For child predators, though, the Internet changed everything. It didn't just take something that was already happening and move it into this new space. The new space actually allowed the creation of a community, a place where these awful interests could be shared, discussed and set free.
Where once society acted to suppress these impulses, reinforcing shame and a sense of sin -- turning child predators into creepy men in raincoats loitering near playgrounds -- now child predators can form their own community. Now the child predator doesn't have to interact with anyone, doesn't deal with confrontations, but instead lives in this world of other child predators, all affirming their own twisted thoughts.
Now, no child predator has be lonely, and each is isolated from the restraints of social friction.
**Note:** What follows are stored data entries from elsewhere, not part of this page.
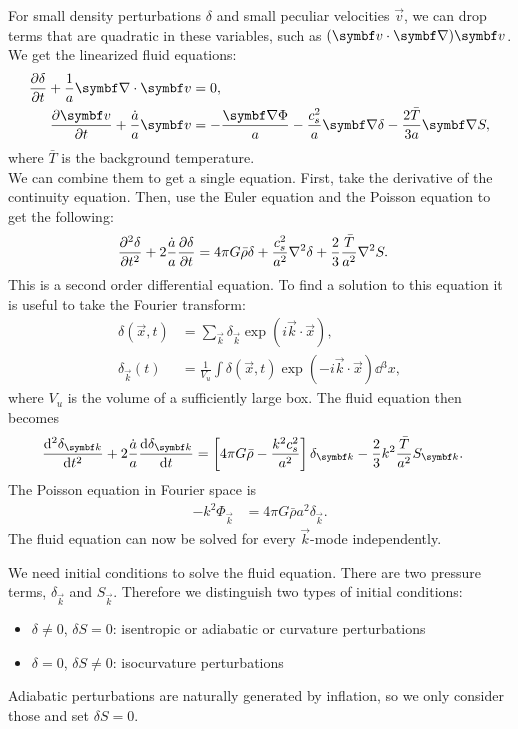 For small density perturbations $\delta$ and small peculiar velocities $\vec{v}$, we can drop terms that are quadratic in these variables, such as $(\vec{v} \cdot \Grad) \vec{v}$. We get the linearized fluid equations:
\begin{align*}
	\pdv{\delta}{t} + \frac{1}{a} \Div \vec{v} &= 0,\\
	\pdv{\vec{v}}{t} + \frac{\dot{a}}{a} \vec{v} &= - \frac{\Grad \Phi}{a} - \frac{c_s^2}{a} \Grad \delta - \frac{2 \bar{T}}{3a} \Grad S,
\end{align*}
where $\bar{T}$ is the background temperature. \\
We can combine them to get a single equation. First, take the derivative of the continuity equation. Then, use the Euler equation and the Poisson equation to get the following:
\begin{align*}
	\pdv[2]{\delta}{t} + 2 \frac{\dot{a}}{a} \pdv{\delta}{t} &= 4 \pi G \bar{\rho} \delta + \frac{c_s^2}{a^2} \Lap \delta + \frac{2}{3} \frac{\bar{T}}{a^2} \Lap S.
\end{align*}
This is a second order differential equation. To find a solution to this equation it is useful to take the Fourier transform:
\begin{align*}
	\delta(\vec{x},t) &= \sum_{\vec{k}} \delta_{\vec{k}} \exp(i \vec{k} \cdot \vec{x}),\\
	\delta_{\vec{k}}(t) &= \frac{1}{V_u} \int \delta(\vec{x},t) \exp(-i \vec{k} \cdot \vec{x}) \dd{^3x},
\end{align*}
where $V_u$ is the volume of a sufficiently large box. The fluid equation then becomes
\begin{align*}
	\dv[2]{\delta_{\vec{k}}}{t} + 2 \frac{\dot{a}}{a} \dv{\delta_{\vec{k}}}{t}
	&= \left[4 \pi G \bar{\rho} - \frac{k^2 c_s^2}{a^2}\right] \delta_{\vec{k}} - \frac{2}{3} k^2 \frac{\bar{T}}{a^2} S_{\vec{k}}.
\end{align*}
The Poisson equation in Fourier space is
\begin{align*}
	- k^2 \Phi_{\vec{k}} &= 4 \pi G \bar{\rho} a^2 \delta_{\vec{k}}.
\end{align*}
The fluid equation can now be solved for every $\vec{k}$-mode independently.


We need initial conditions to solve the fluid equation. There are two pressure terms, $\delta_{\vec{k}}$ and $S_{\vec{k}}$. Therefore we distinguish two types of initial conditions:
\begin{itemize}
	\item $\delta \neq 0$, $\delta S = 0$: isentropic or adiabatic or curvature perturbations
	\item $\delta = 0$, $\delta S \neq 0$: isocurvature perturbations
\end{itemize}
Adiabatic perturbations are naturally generated by inflation, so we only consider those and set $\delta S = 0$.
The Internet did this: It gave us choice.
Each community is now a chosen community and, organized in this way, it acts to reassure everybody about themselves -- telling themselves they're right, this is really normal, they're OK, they're not alone, others dwell in isolated darkness, too.
This is not just true of child predators, of course. Every part of our society is reorganizing itself on this principle of choice, choosing to associate with the like-minded, the adherents, the believers. This is true for poodle enthusiasts and political activists, religious devotees and conspiracy theorists. It's true for TV journalists and TV junkies, antiquers, artists, armadillo experts and people who want to brutalize little children.
Now, we all exist in our own communities, organized around interests and identities, and we're isolated so we never have to co-exist with people who think differently than we do and we never, ever have to be alone.
This is good, if you're a minority who would be oppressed with the old organization of things, ostracized as weird. Now, no one is weird, they're just on the wrong web page.
But it's bad, because we're all, in our own self-interested, fractured communities, unchecked micro-cults.
It's the end of socialization.
This is community organized according to the "Protestant principle."
This idea -- ideally enacted by the Internet -- comes out really strong in the Protestant rejection of Catholicism in the 1500s. Where, formerly, we were members of a community because we were born in a community, Protestantism reorganized religion so it was a matter of choice.
We were now members of a church because we chose to be members of that church, because we agreed with it, accepted everything about it. Now, to steal a Nixonian phrase, we had to love it or leave it, and there was no space for conflicted relationships, uncomfortable affiliations, or complicated communities. We've eliminated the friction of socialization.
We're all Protestant's now. Even Catholics will say they're Catholics because they believe and have made a choice, just like a good Protestant Evangelical.
We all get to choose. This is who we are. This is our greatest freedom. This is our unquestioned right. I just wonder if it isn't also going to be the thing that destroys us.